千葉ロッテマリーンズの投手コーチ吉井理人さんは、
中学時代は陸上競技の円盤投げの選手だった。
和歌山県大会で優勝し、近畿大会でも2位。
中学陸上界ではけっこう目立つ存在だったが、まったく女の子にモテなかった。
(女の子にモテるには野球しかない)
そう決意して中学入学当初入ってすぐやめた野球部に復帰した。
高校進学に当たり、どうせやるなら強いチームでやりたい。
そう考えて地元和歌山の箕島高校を選んだ。
3年生でずっとエースナンバーをつけていた吉井選手は、
最後の夏の大会前全く調子が上がらなかった。
尾藤監督は吉井選手に気合を注入するためか、
ユニフォームのエースナンバーをむしり取った。
「理人、好きな番号つけとけ」
吉井選手は悔しくて悔しくてしゃかりきになって練習した。
監督の思惑通りになった。
母親があとで教えてくれた。
その日の晩監督から家に電話がかかってきたという。
「理人、どうしてる?」
「あ、なんか自分で背番号縫うてます」
「実は、喝を入れるため背番号むしり取ったんや。

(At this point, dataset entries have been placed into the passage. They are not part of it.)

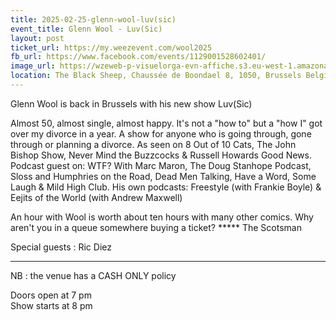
 ```yaml
---
title: 2025-02-25-glenn-wool-luv(sic)
event_title: Glenn Wool - Luv(Sic)
layout: post
ticket_url: https://my.weezevent.com/wool2025
fb_url: https://www.facebook.com/events/1129001528602401/
image_url: https://wzeweb-p-visuelorga-evn-affiche.s3.eu-west-1.amazonaws.com/affiche_1259525.png
location: The Black Sheep, Chaussée de Boondael 8, 1050, Brussels Belgium
---
```


Glenn Wool is back in Brussels with his new show Luv(Sic)

Almost 50, almost single, almost happy. It's not a "how to" but a "how I" got over my divorce in a year. A show for anyone who is going through, gone through or planning a divorce. As seen on 8 Out of 10 Cats, The John Bishop Show, Never Mind the Buzzcocks & Russell Howards Good News. Podcast guest on: WTF? With Marc Maron, The Doug Stanhope Podcast, Sloss and Humphries on the Road, Dead Men Talking, Have a Word, Some Laugh & Mild High Club. His own podcasts: Freestyle (with Frankie Boyle) & Eejits of the World (with Andrew Maxwell) 

An hour with Wool is worth about ten hours with many other comics. Why aren't you in a queue somewhere buying a ticket? ***** The Scotsman 

Special guests : Ric Diez

<hr style="width:100%;" />

NB : the venue has a CASH ONLY policy

Doors open at 7 pm  
Show starts at 8 pm
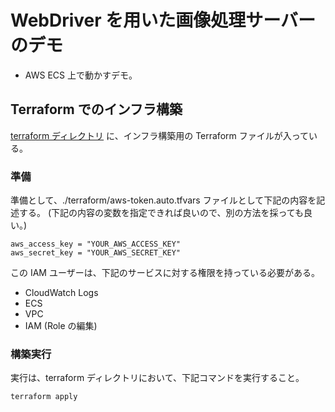 WebDriver を用いた画像処理サーバーのデモ
==========

* AWS ECS 上で動かすデモ。

## Terraform でのインフラ構築

[terraform ディレクトリ](./terraform/) に、インフラ構築用の Terraform ファイルが入っている。

### 準備

準備として、./terraform/aws-token.auto.tfvars ファイルとして下記の内容を記述する。
(下記の内容の変数を指定できれば良いので、別の方法を採っても良い。)

```
aws_access_key = "YOUR_AWS_ACCESS_KEY"
aws_secret_key = "YOUR_AWS_SECRET_KEY"
```

この IAM ユーザーは、下記のサービスに対する権限を持っている必要がある。

* CloudWatch Logs
* ECS
* VPC
* IAM (Role の編集)

### 構築実行

実行は、terraform ディレクトリにおいて、下記コマンドを実行すること。

```
terraform apply
```
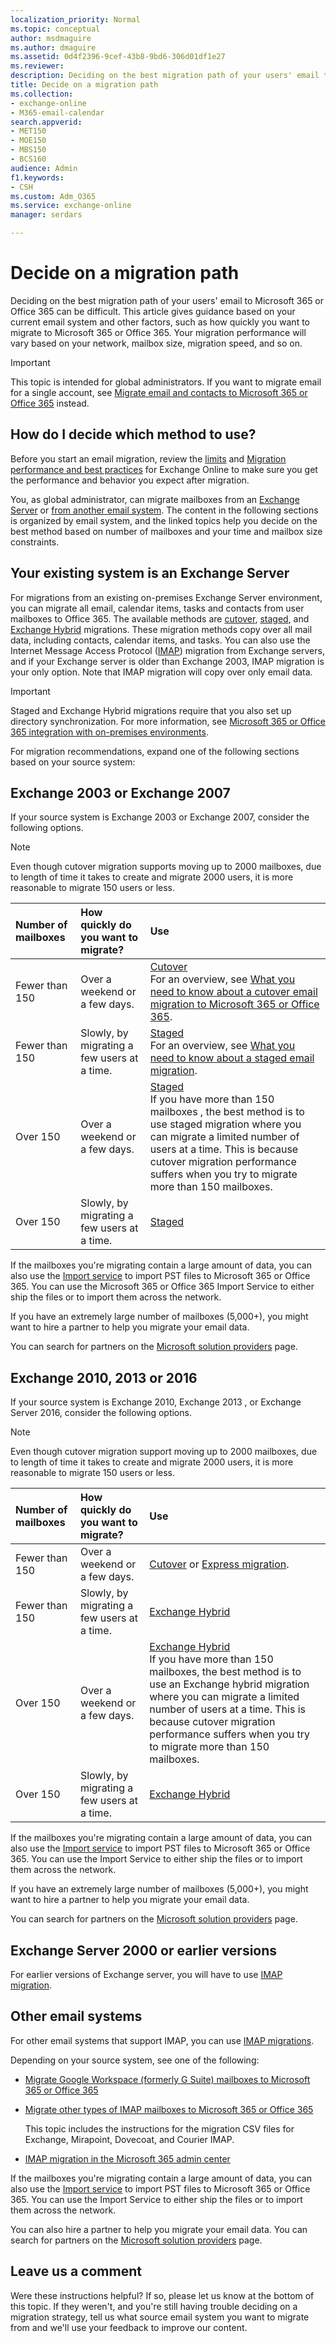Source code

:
 ```yaml
---
localization_priority: Normal
ms.topic: conceptual
author: msdmaguire
ms.author: dmaguire
ms.assetid: 0d4f2396-9cef-43b8-9bd6-306d01df1e27
ms.reviewer: 
description: Deciding on the best migration path of your users' email to Microsoft 365 or Office 365 can be difficult. This article gives guidance based on your current email system and other factors, such as how quickly you want to migrate to Microsoft 365 or Office 365. Your migration performance will vary based on your network, mailbox size, migration speed, and so on.
title: Decide on a migration path
ms.collection: 
- exchange-online
- M365-email-calendar
search.appverid:
- MET150
- MOE150
- MBS150
- BCS160
audience: Admin
f1.keywords:
- CSH
ms.custom: Adm_O365
ms.service: exchange-online
manager: serdars

---
```


# Decide on a migration path

Deciding on the best migration path of your users' email to Microsoft 365 or Office 365 can be difficult. This article gives guidance based on your current email system and other factors, such as how quickly you want to migrate to Microsoft 365 or Office 365. Your migration performance will vary based on your network, mailbox size, migration speed, and so on.

> [!IMPORTANT]
> This topic is intended for global administrators. If you want to migrate email for a single account, see [Migrate email and contacts to Microsoft 365 or Office 365](/microsoft-365/admin/setup/migrate-email-and-contacts-admin) instead.

## How do I decide which method to use?

Before you start an email migration, review the [limits](/office365/servicedescriptions/exchange-online-service-description/exchange-online-limits) and [Migration performance and best practices](office-365-migration-best-practices.md) for Exchange Online to make sure you get the performance and behavior you expect after migration.

You, as global administrator, can migrate mailboxes from an [Exchange Server](decide-on-a-migration-path.md#BK_Exchange) or [from another email system](decide-on-a-migration-path.md#BK_Other). The content in the following sections is organized by email system, and the linked topics help you decide on the best method based on number of mailboxes and your time and mailbox size constraints.

## Your existing system is an Exchange Server
<a name="BK_Exchange"> </a>

For migrations from an existing on-premises Exchange Server environment, you can migrate all email, calendar items, tasks and contacts from user mailboxes to Office 365. The available methods are [cutover](cutover-migration-to-office-365.md), [staged](perform-a-staged-migration/perform-a-staged-migration.md), and [Exchange Hybrid](../../ExchangeHybrid/mail-migration-jump.md) migrations. These migration methods copy over all mail data, including contacts, calendar items, and tasks. You can also use the Internet Message Access Protocol ([IMAP](migrating-imap-mailboxes/migrating-imap-mailboxes.md)) migration from Exchange servers, and if your Exchange server is older than Exchange 2003, IMAP migration is your only option. Note that IMAP migration will copy over only email data.

> [!IMPORTANT]
> Staged and Exchange Hybrid migrations require that you also set up directory synchronization. For more information, see [Microsoft 365 or Office 365 integration with on-premises environments](/office365/enterprise/office-365-integration).

For migration recommendations, expand one of the following sections based on your source system:

## Exchange 2003 or Exchange 2007
<a name="BK_2003_2007"> </a>

If your source system is Exchange 2003 or Exchange 2007, consider the following options.

> [!NOTE]
> Even though cutover migration supports moving up to 2000 mailboxes, due to length of time it takes to create and migrate 2000 users, it is more reasonable to migrate 150 users or less.

|**Number of mailboxes**|**How quickly do you want to migrate?**|**Use**|
|:-----|:-----|:-----|
|Fewer than 150|Over a weekend or a few days.|[Cutover](cutover-migration-to-office-365.md) <br/> For an overview, see [What you need to know about a cutover email migration to Microsoft 365 or Office 365](what-to-know-about-a-cutover-migration.md).|
|Fewer than 150|Slowly, by migrating a few users at a time.|[Staged](perform-a-staged-migration/perform-a-staged-migration.md) <br/> For an overview, see [What you need to know about a staged email migration](what-to-know-about-a-staged-migration.md).|
|Over 150|Over a weekend or a few days.|[Staged](perform-a-staged-migration/perform-a-staged-migration.md) <br/> If you have more than 150 mailboxes , the best method is to use staged migration where you can migrate a limited number of users at a time. This is because cutover migration performance suffers when you try to migrate more than 150 mailboxes.|
|Over 150|Slowly, by migrating a few users at a time.|[Staged](perform-a-staged-migration/perform-a-staged-migration.md)|

If the mailboxes you're migrating contain a large amount of data, you can also use the [Import service](/microsoft-365/compliance/importing-pst-files-to-office-365) to import PST files to Microsoft 365 or Office 365. You can use the Microsoft 365 or Office 365 Import Service to either ship the files or to import them across the network.

If you have an extremely large number of mailboxes (5,000+), you might want to hire a partner to help you migrate your email data.

You can search for partners on the [Microsoft solution providers](https://www.microsoft.com/solution-providers/) page.

## Exchange 2010, 2013 or 2016
<a name="BK_2010_2013"> </a>

If your source system is Exchange 2010, Exchange 2013 , or Exchange Server 2016, consider the following options.

> [!NOTE]
> Even though cutover migration support moving up to 2000 mailboxes, due to length of time it takes to create and migrate 2000 users, it is more reasonable to migrate 150 users or less.

|**Number of mailboxes**|**How quickly do you want to migrate?**|**Use**|
|:-----|:-----|:-----|
|Fewer than 150|Over a weekend or a few days.|[Cutover](cutover-migration-to-office-365.md) or [Express migration](use-minimal-hybrid-to-quickly-migrate.md).|
|Fewer than 150|Slowly, by migrating a few users at a time.|[Exchange Hybrid](../../ExchangeHybrid/mail-migration-jump.md)|
|Over 150|Over a weekend or a few days.|[Exchange Hybrid](../../ExchangeHybrid/mail-migration-jump.md) <br/> If you have more than 150 mailboxes, the best method is to use an Exchange hybrid migration where you can migrate a limited number of users at a time. This is because cutover migration performance suffers when you try to migrate more than 150 mailboxes.|
|Over 150|Slowly, by migrating a few users at a time.|[Exchange Hybrid](../../ExchangeHybrid/mail-migration-jump.md)|

If the mailboxes you're migrating contain a large amount of data, you can also use the [Import service](/microsoft-365/compliance/importing-pst-files-to-office-365) to import PST files to Microsoft 365 or Office 365. You can use the Import Service to either ship the files or to import them across the network.

If you have an extremely large number of mailboxes (5,000+), you might want to hire a partner to help you migrate your email data.

You can search for partners on the [Microsoft solution providers](https://www.microsoft.com/solution-providers/) page.

## Exchange Server 2000 or earlier versions
<a name="BK_2000"> </a>

For earlier versions of Exchange server, you will have to use [IMAP migration](migrating-imap-mailboxes/migrate-other-types-of-imap-mailboxes.md).

## Other email systems
<a name="BK_Other"> </a>

For other email systems that support IMAP, you can use [IMAP migrations](migrating-imap-mailboxes/migrating-imap-mailboxes.md).

Depending on your source system, see one of the following:

- [Migrate Google Workspace (formerly G Suite) mailboxes to Microsoft 365 or Office 365](migrating-imap-mailboxes/migrate-g-suite-mailboxes.md)

- [Migrate other types of IMAP mailboxes to Microsoft 365 or Office 365](migrating-imap-mailboxes/migrate-other-types-of-imap-mailboxes.md)

    This topic includes the instructions for the migration CSV files for Exchange, Mirapoint, Dovecoat, and Courier IMAP.

- [IMAP migration in the Microsoft 365 admin center](migrating-imap-mailboxes/imap-migration-in-the-admin-center.md)

If the mailboxes you're migrating contain a large amount of data, you can also use the [Import service](/microsoft-365/compliance/importing-pst-files-to-office-365) to import PST files to Microsoft 365 or Office 365. You can use the Import Service to either ship the files or to import them across the network.

You can also hire a partner to help you migrate your email data. You can search for partners on the [Microsoft solution providers](https://www.microsoft.com/solution-providers/) page.

## Leave us a comment
<a name="BKMK_Comment"> </a>

Were these instructions helpful? If so, please let us know at the bottom of this topic. If they weren't, and you're still having trouble deciding on a migration strategy, tell us what source email system you want to migrate from and we'll use your feedback to improve our content.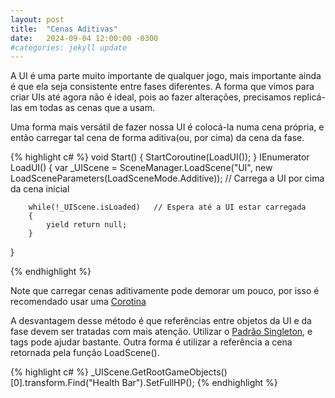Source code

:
 ```yaml
---
layout: post
title:  "Cenas Aditivas"
date:   2024-09-04 12:00:00 -0300
#categories: jekyll update
---
```


A UI é uma parte muito importante de qualquer jogo, mais importante ainda é que ela seja consistente entre fases diferentes. A forma que vimos para criar UIs até agora não é ideal, pois ao fazer alterações, precisamos replicá-las em todas as cenas que a usam.

Uma forma mais versátil de fazer nossa UI é colocá-la numa cena própria, e então carregar tal cena de forma aditiva(ou, por cima) da cena da fase.

{% highlight c# %}
void Start()
{
	StartCoroutine(LoadUI());
}
IEnumerator LoadUI()
{
	var _UIScene = SceneManager.LoadScene("UI", new LoadSceneParameters(LoadSceneMode.Additive));   // Carrega a UI por cima da cena inicial

        while(!_UIScene.isLoaded)   // Espera até a UI estar carregada
        {
            yield return null;
        }
}

{% endhighlight %}

Note que carregar cenas aditivamente pode demorar um pouco, por isso é recomendado usar uma [Corotina](../../../2024/09/05/Corotinas.html)

A desvantagem desse método é que referências entre objetos da UI e da fase devem ser tratadas com mais atenção. Utilizar o [Padrão Singleton](../../../2024/09/03/Singleton.html), e tags pode ajudar bastante. Outra forma é utilizar a referência a cena retornada pela função LoadScene().

{% highlight c# %}
_UIScene.GetRootGameObjects()[0].transform.Find("Health Bar").SetFullHP();
{% endhighlight %}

元気出すよう言うたってくれ」
監督は、選手本人にはそういうことは言わず、それとなくフォローを入れる。
そういうことをしてくれる人だった。
現役時代はそうとは知らず「あのくそおやじ」「面倒くさいおっさん」としか思っていなかった。
でも監督の術中にまんまとはまり、必死に頑張った。
選手に怒ったり厳しくしたりして奮起させるのも、
すべての意選手に対して同じことをやっていたのではない。
その選手の性格をしっかりと把握しないと、
間違った𠮟り方をしてつぶれる選手も出てしまう。
そういう意味でも尾藤監督は教え子たちのことをすべて見抜いていた。
吉井選手の野球人生、コーチ人生を考えるうえで、
地元にこんなにも素晴らしい指導者がいて、
その人に巡り合えたのはラッキーだった。
選手の叱り方は本当に難しい。
プロ野球のコーチとして10年近く過ごして、選手を本気で叱ったのは二度か三度だ。
一度はある投手が試合中、どんな球を投げても打たれる気がすると、投げやりな姿勢になった。
「投げたくないんだったら、代えたるぞ!」
そう言うと、何やらブツブツ不平を言い始めたので、堪忍袋の緒が切れた。
「おまえな、投げたい奴なんていくらでもおんのやぞ!
そんな気持ちで投げるんやったら、とっとと帰ってまえ!」
感情に任せてすごい剣幕で怒鳴ってしまった。
「ヨシ、絶対に殴んなよ!」
梨田監督も血相かえて飛んでくるほどだった。
尾藤監督のように計算して叱ったわけではない。
感情に任せて叱ってしまったので「やってもうた・・・」という気持ちだった。
今ではさすがに計算して叱るようにしている。
ただ選手の技術的なミスで叱ることはない。
コーチになってすぐのとき、野村克也さんに質問しに行った。
「野村監督、選手を叱るときはどんなケースがありますか?
僕、叱り方がわからないんです」
野村さんは、いつもの調子でボソッとつぶやいた。
「そんなん簡単や。手ぇぬいたときや。
でもな、選手のミスは絶対に叱っちゃあかん。
本気出さんとき、手ぇぬいたとき、そんときだけ怒れ」
振り返ると、尾藤監督の姿勢とまったく変わらない。
指導者を極めた人の言うことは、基本の幹は共通しているものだ。